Data to use below:

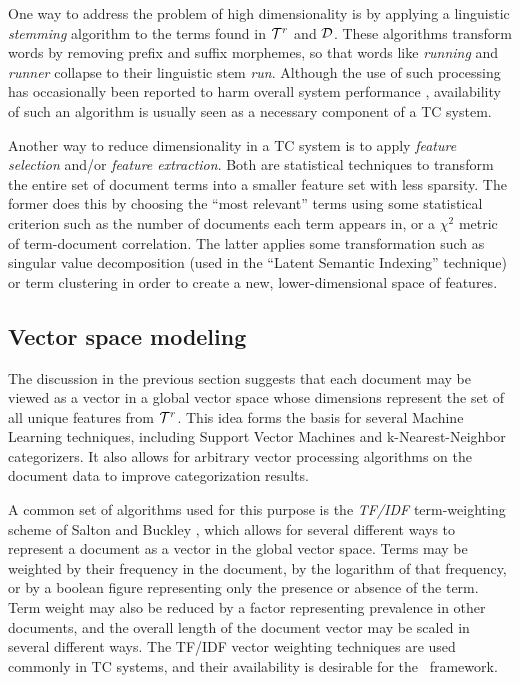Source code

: One way to address the problem of high dimensionality is by applying a
linguistic \emph{stemming} algorithm to the terms found in $\mathcal{T}^r$
and $\mathcal{D}$.  These algorithms transform words by removing prefix and
suffix morphemes, so that words like \emph{running} and \emph{runner}
collapse to their linguistic stem \emph{run}.  Although the use of
such processing has occasionally been reported to harm overall system
performance \cite{baker:98}, availability of such an algorithm is
usually seen as a necessary component of a TC
system.\cite[p. 12]{sebastiani:02}

Another way to reduce dimensionality in a TC system is to apply
\emph{feature selection} and/or \emph{feature extraction}.  Both are
statistical techniques to transform the entire set of document terms
into a smaller feature set with less sparsity.  The former does this
by choosing the ``most relevant'' terms using some statistical
criterion such as the number of documents each term appears in, or a
$\chi^2$ metric of term-document correlation.\cite{yang:97} The latter
applies some transformation such as singular value decomposition (used
in the ``Latent Semantic Indexing'' technique) or term clustering in
order to create a new, lower-dimensional space of features.

\subsection{Vector space modeling}

The discussion in the previous section suggests that each document may
be viewed as a vector in a global vector space whose dimensions
represent the set of all unique features from $\mathcal{T}^r$.  This idea
forms the basis for several Machine Learning techniques, including
Support Vector Machines and k-Nearest-Neighbor categorizers.  It also
allows for arbitrary vector processing algorithms on the document data
to improve categorization results.

A common set of algorithms used for this purpose is the \emph{TF/IDF}
term-weighting scheme of Salton and Buckley \cite{salton:88}, which
allows for several different ways to represent a document as a vector
in the global vector space.  Terms may be weighted by their frequency
in the document, by the logarithm of that frequency, or by a boolean
figure representing only the presence or absence of the term.  Term
weight may also be reduced by a factor representing prevalence in
other documents, and the overall length of the document vector may be
scaled in several different ways.  The TF/IDF vector weighting
techniques are used commonly in TC systems, and their availability is
desirable for the \aicat\ framework.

End of Data to use.

**What the task requires:** Leave out every line above except those from the line with "criterion such as" up to and including the line with "applies some transformation", and copy those exactly.

**Problem solution:**
criterion such as the number of documents each term appears in, or a
$\chi^2$ metric of term-document correlation.\cite{yang:97} The latter
applies some transformation such as singular value decomposition (used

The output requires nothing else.